Here’s why I’m worried about my prospects as a writer: great writers, at least as they’ve been portrayed romatically, not only are able to write when their personal lives become unhinged, but actually produce their best work in their darkest days. Me–not so much. I have been moved and awed by the personal revelations written under extraordinary circumstances here–the bravery from people willing to lay their lives bare in print.
Yet when I am facing challenging times, that spigot seems to be turned off. When I brood, I can’t seem to write. But isn’t that exactly when I should write?

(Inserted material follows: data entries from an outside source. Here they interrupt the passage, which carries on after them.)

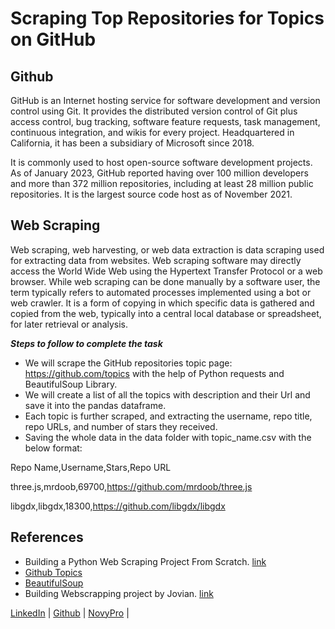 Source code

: # Scraping Top Repositories for Topics on GitHub

## Github
GitHub is an Internet hosting service for software development and version control using Git. It provides the distributed version control of Git plus access control, bug tracking, software feature requests, task management, continuous integration, and wikis for every project. Headquartered in California, it has been a subsidiary of Microsoft since 2018.

It is commonly used to host open-source software development projects. As of January 2023, GitHub reported having over 100 million developers and more than 372 million repositories, including at least 28 million public repositories. It is the largest source code host as of November 2021.

## Web Scraping
Web scraping, web harvesting, or web data extraction is data scraping used for extracting data from websites. Web scraping software may directly access the World Wide Web using the Hypertext Transfer Protocol or a web browser. While web scraping can be done manually by a software user, the term typically refers to automated processes implemented using a bot or web crawler. It is a form of copying in which specific data is gathered and copied from the web, typically into a central local database or spreadsheet, for later retrieval or analysis.

***Steps to follow to complete the task***
- We will scrape the GitHub repositories topic page: https://github.com/topics with the help of Python requests and BeautifulSoup Library.
- We will create a list of all the topics with description and their Url and save it into the pandas dataframe.
- Each topic is further scraped, and extracting the username, repo title, repo URLs, and number of stars they received.
- Saving the whole data in the data folder with topic_name.csv with the below format:

Repo Name,Username,Stars,Repo URL

three.js,mrdoob,69700,https://github.com/mrdoob/three.js

libgdx,libgdx,18300,https://github.com/libgdx/libgdx

## References
- Building a Python Web Scraping Project From Scratch. [link](https://jovian.com/aakashns/python-web-scraping-project-guide)
- [Github Topics](https://github.com/topics)
- [BeautifulSoup](https://www.crummy.com/software/BeautifulSoup/bs4/doc/)
- Building Webscrapping project by Jovian. [link](https://www.youtube.com/watch?v=RKsLLG-bzEY)

<nav>
<a href="https://www.linkedin.com/in/rathore793/">LinkedIn</a> |
<a href="https://github.com/rathore793">Github</a> |
<a href="https://www.novypro.com/profile_projects/rahulrathore">NovyPro</a> |
</nav>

I tend to plan my brooding–it’s not an organic thing that just comes over me. For instance, I normally buy one pack of cigarettes at a time, never a carton, because after all, if I buy a carton of cigarettes, then I would have to call myself a smoker, and I like to live in the delusion that any given pack might be my last. But a few days ago I bought two packs, because I intended to brood.

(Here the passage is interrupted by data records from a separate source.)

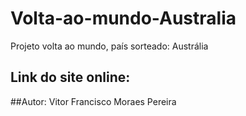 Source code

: # Volta-ao-mundo-Australia
Projeto volta ao mundo, país sorteado: Austrália

## Link do site online:


##Autor:
Vitor Francisco Moraes Pereira
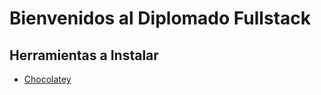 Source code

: # Bienvenidos al Diplomado Fullstack

## Herramientas a Instalar

* [Chocolatey](https://chocolatey.org/)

I’ve always loved ‘tortured’ artists. The notion of abusing oneself as a path to brilliant creative work really grabbed me, as I imagined myself scrawling bits of genius on the back of an envelope or a napkin while surrounded by overflowing ashtrays and empty bottles while listening to Billie Holiday, or Karen Carpenter. Unfortunately, I don’t quite have the hang of it. Mostly because I’m too OCD to let that kind of righteous squalor accumulate.
Also, I can only write at the computer–when I do scrawl notes, my penmanship is so godawful and the notes are so sparse that within an hour they become indecipherable to me (what did I mean by ‘elephant religion’?–I think that says ‘elephant’). And lastly, when I’m in hibernation mode, I just…tend to not feel like writing. I find that being in a funk takes up most of my time. So basically I become Charles Bukowski, but without the literary output, sitting in a very tidy apartment.